Dr. Henry Fehrenbach: Wir behandeln in Memmingen jedes Jahr rund fünf Kinder mit akutem Nierenversagen durch HUS. Allein in diesem Sommer hatten wir drei, an HUS erkrankte Kleinkinder. Darunter ein erst eineinhalbjähriges Kind, das deswegen dauerhaft an der Dialyse (Blutwäsche) bleiben muss. Leider erkranken in Deutschland jedes Jahr rund 100 bis 150 Kinder an dem hämolytisch-urämischem Syndrom. Die Sterblichkeit liegt bei etwa zwei Prozent.

 

Wie kann man solch einer Erkrankung vorbeugen?

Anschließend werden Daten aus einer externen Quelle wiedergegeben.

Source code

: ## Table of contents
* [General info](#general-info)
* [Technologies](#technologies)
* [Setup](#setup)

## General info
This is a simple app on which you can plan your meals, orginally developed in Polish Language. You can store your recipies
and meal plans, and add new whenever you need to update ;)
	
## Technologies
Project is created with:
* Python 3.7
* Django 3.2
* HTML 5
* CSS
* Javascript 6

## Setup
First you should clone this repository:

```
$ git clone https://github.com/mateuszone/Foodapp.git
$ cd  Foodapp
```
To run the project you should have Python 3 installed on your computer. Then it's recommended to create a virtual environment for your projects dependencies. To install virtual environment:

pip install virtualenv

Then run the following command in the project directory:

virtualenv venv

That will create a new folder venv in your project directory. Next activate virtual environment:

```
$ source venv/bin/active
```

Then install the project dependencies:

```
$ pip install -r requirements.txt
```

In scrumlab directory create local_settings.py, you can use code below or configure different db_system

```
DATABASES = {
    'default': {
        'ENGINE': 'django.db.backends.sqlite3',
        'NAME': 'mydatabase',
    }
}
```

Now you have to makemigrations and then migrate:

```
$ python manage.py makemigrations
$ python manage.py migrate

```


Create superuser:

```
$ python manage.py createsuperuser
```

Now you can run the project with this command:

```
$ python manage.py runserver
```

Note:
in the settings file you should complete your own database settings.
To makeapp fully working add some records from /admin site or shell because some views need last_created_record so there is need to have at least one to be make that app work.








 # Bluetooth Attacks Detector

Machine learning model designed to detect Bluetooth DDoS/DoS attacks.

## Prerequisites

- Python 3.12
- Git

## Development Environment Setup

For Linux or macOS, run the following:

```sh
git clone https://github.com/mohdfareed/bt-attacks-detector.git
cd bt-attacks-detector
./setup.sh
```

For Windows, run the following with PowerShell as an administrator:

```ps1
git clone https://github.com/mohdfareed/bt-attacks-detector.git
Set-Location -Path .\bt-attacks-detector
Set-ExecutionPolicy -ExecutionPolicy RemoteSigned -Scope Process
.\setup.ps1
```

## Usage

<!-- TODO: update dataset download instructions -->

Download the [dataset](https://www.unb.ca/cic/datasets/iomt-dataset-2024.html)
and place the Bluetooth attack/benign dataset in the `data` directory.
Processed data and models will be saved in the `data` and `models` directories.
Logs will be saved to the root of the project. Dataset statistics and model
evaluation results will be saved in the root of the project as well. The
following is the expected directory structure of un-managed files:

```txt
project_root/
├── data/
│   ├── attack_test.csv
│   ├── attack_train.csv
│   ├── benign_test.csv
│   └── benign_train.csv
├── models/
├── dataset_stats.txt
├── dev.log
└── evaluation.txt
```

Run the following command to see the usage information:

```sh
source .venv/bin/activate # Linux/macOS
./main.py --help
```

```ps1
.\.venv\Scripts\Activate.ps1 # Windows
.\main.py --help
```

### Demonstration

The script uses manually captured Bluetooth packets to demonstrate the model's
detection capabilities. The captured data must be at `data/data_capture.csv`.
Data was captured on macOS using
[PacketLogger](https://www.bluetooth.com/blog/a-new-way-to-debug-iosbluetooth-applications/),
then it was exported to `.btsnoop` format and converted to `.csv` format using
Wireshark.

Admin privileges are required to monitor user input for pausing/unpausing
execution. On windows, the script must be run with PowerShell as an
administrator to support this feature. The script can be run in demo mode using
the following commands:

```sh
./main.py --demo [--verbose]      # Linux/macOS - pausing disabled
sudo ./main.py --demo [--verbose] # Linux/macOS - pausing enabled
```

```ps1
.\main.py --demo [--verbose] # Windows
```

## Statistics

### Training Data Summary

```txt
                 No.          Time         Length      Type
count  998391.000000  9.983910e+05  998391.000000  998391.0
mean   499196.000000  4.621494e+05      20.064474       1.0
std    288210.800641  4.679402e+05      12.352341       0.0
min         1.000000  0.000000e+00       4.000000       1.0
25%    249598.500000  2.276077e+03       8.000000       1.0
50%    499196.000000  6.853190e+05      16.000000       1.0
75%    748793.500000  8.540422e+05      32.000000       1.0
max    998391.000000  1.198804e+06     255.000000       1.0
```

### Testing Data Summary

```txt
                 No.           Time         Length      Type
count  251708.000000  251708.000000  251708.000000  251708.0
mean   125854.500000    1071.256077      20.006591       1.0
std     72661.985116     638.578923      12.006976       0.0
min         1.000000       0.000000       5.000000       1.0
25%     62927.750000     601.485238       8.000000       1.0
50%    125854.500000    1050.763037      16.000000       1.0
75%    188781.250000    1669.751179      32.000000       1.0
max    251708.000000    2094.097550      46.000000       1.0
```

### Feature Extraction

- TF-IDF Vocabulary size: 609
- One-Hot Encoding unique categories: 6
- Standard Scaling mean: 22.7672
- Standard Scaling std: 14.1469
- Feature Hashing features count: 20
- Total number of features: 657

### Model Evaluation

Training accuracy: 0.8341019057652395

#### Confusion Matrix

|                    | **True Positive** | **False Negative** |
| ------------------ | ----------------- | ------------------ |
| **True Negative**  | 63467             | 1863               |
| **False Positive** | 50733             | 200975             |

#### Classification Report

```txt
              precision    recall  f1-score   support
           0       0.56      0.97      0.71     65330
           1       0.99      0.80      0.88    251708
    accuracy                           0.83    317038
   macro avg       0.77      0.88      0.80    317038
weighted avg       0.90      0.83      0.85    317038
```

Dr. Henry Fehrenbach: Das Erregerreservoir der EHEC Bakterien befindet sich vor allem in den Fäkalien von Wiederkäuern und Paarhufern. Daher kann insbesondere der Verzehr von Rohmilch und Rohmilchprodukten gefährlich sein. Kinder, vor allem Kleinkinder bis zum fünften Lebensjahr, sollten daher Rohmilch und Rohmilchprodukte meiden. Das wird so auch von den Gesundheitsämtern und dem Robert-Koch-Institut (RKI) empfohlen. Rohmilch muss vor dem Verzehr mindestens zwei Minuten lang über 70 Grad erhitzt werden, damit die Bakterien abgetötet werden. Auch nach einem Stallbesuch oder einem Besuch im Streichelzoo sollte man sich gut die Hände mit Seife waschen, denn auch dort kann man mit Fäkalien-infiziertem Fell in Kontakt kommen. Ich würde mir sehr wünschen, dass solche Vorsichtsmaßnahmen gerade bei Bauernhof-Besuchen von Kindergartengruppen oder Schulklassen ernst genommen werden würden.

 

 

KfH-Nierenzentrum für Kinder und Jugendliche Memmingen:

Das KfH-Nierenzentrum für Kinder und Jugendliche am Klinikum Memmingen ist eines von 17 auf Kindernephrologie spezialisierten KfH-Zentren in Deutschland, drei davon in Bayern. In Kooperation mit den jeweiligen Universitäts- bzw. Kinderkliniken vor Ort wird in diesen KfH-Zentren das gesamte Spektrum der Diagnostik und Therapie von Nierenerkrankungen bei Kindern und Jugendlichen abgedeckt und auf die besonderen Bedürfnisse der jungen Patienten eingegangen.

Das Kindernierenzentrum am Klinikum Memmingen wurde 1989 gegründet und befindet sich seit 2009 in Trägerschaft des KfH Kuratorium für Dialyse und Nierentransplantation e.V.